* WHAT THE EXERCISE ASKS *
Check each line of the listing, and copy it if it contains the word "DoxyCompactItemize".

* SUPPLIED ENTRIES *
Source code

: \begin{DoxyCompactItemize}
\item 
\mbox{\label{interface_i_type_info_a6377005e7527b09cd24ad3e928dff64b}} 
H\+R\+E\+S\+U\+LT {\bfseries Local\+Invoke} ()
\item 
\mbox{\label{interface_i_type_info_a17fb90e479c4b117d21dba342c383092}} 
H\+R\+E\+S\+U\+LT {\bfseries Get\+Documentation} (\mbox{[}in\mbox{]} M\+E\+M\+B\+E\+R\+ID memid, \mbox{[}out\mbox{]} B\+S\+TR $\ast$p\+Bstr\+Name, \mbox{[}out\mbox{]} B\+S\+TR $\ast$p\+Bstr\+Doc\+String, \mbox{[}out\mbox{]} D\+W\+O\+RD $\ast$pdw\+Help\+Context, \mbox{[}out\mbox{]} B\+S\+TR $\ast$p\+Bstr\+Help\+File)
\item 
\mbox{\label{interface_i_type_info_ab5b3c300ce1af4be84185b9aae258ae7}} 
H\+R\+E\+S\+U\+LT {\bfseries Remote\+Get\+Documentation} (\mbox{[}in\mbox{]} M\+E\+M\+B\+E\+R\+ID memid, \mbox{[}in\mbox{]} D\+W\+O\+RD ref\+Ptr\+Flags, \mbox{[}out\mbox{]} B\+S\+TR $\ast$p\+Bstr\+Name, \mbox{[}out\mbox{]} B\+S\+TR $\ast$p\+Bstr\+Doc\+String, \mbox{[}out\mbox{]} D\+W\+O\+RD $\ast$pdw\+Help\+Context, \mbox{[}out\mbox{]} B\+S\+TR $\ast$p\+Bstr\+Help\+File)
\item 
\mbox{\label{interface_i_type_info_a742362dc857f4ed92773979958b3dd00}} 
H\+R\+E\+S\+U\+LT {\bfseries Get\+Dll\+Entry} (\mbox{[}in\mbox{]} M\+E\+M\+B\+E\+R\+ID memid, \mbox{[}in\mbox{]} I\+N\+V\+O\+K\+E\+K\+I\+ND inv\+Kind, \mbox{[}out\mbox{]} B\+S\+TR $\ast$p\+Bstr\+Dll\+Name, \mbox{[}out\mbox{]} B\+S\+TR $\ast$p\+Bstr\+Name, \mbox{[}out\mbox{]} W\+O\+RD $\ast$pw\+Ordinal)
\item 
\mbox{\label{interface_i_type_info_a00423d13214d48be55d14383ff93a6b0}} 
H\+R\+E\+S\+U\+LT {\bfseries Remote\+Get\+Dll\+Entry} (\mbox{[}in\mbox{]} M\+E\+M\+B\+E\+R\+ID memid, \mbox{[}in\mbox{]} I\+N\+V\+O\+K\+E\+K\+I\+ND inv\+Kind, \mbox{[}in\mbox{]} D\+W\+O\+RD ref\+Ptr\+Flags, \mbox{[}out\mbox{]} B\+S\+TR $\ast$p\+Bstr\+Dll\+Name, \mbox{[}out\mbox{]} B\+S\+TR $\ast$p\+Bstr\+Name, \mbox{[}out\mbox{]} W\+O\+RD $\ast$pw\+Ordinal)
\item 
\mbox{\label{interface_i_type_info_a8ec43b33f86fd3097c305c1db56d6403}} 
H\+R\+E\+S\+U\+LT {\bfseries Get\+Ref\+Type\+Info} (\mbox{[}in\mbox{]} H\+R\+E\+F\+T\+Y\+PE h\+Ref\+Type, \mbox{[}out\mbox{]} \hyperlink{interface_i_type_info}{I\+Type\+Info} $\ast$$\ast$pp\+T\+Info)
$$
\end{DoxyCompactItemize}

* TASK RESULT *
: \begin{DoxyCompactItemize}
\end{DoxyCompactItemize}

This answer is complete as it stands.